{\huge A Chess Firewall at Zero?}

Humans halve their blunder rate when infinitesimally ahead, but why? \vspace{.25in}

Lucius Seneca was a Roman playwright, philosopher, and statesman of the first century. He is called ``the Younger'' because his father Marcus Seneca was also a famous writer. His elder brother Lucius Gallio appears as a judge in the Book of Acts. Beside many quotations from his work, Seneca is famous for one he is not known to have said:

``To err is human.''

Lest we cluck at human error in pinning down ancient quotations, the source for the following updated version is also unknown---even with our legions of computers by which to track it:

``To err is human, but to really screw things up requires a computer.''

Today I report a phenomenon about human error that is magnified by today's computers' deeper search, and that I believe arises from their interaction with complexity properties of chess.

I have previously reported some phenomena that my student Tamal Biswas and I believe owe primarily to human psychology. This one I believe is different---but I noticed it only a week ago so who knows. It is that the proportion of large errors by human players in positions where computers judge them to be a tiny fraction of a pawn ahead is under half the rate in positions where the player is judged ever so slightly behind.
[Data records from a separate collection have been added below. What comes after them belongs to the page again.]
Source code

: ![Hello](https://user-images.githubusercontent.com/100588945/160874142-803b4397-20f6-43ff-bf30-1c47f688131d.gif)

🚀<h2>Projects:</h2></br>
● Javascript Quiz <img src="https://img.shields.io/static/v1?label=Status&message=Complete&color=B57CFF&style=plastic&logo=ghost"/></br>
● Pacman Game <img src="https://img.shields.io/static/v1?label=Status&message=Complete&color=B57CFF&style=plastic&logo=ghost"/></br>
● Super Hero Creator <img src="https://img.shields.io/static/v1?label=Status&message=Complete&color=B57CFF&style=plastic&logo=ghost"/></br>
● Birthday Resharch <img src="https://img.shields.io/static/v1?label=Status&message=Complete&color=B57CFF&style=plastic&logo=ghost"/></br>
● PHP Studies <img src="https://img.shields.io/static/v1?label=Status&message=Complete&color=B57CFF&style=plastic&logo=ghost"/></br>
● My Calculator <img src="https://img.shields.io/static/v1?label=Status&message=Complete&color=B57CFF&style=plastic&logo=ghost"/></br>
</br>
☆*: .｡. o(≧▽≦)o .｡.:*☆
The full version of what Seneca actually wrote---or rather didn't write---is even more interesting in the original Latin:

``Errare humanum est, perseverare autem diabolicum, et tertia non datur.''

This means: ``To err is human; to persevere in error is of the devil; and no third possibility is granted.'' The phrase tertium non datur is used for the Law of Excluded Middle in logic. In logic the law says that either Seneca wrote the line or he didn't, with no third possibility. We will say more about this law shortly. Amid disputes about whether human behavior and its measurement follow primarily ``rational'' or ``psychological'' lines, we open a third possibility: ``complexitarian.''

State of Computer Chess

Here are some important things to know about chess and computer chess programs (called ``engines'').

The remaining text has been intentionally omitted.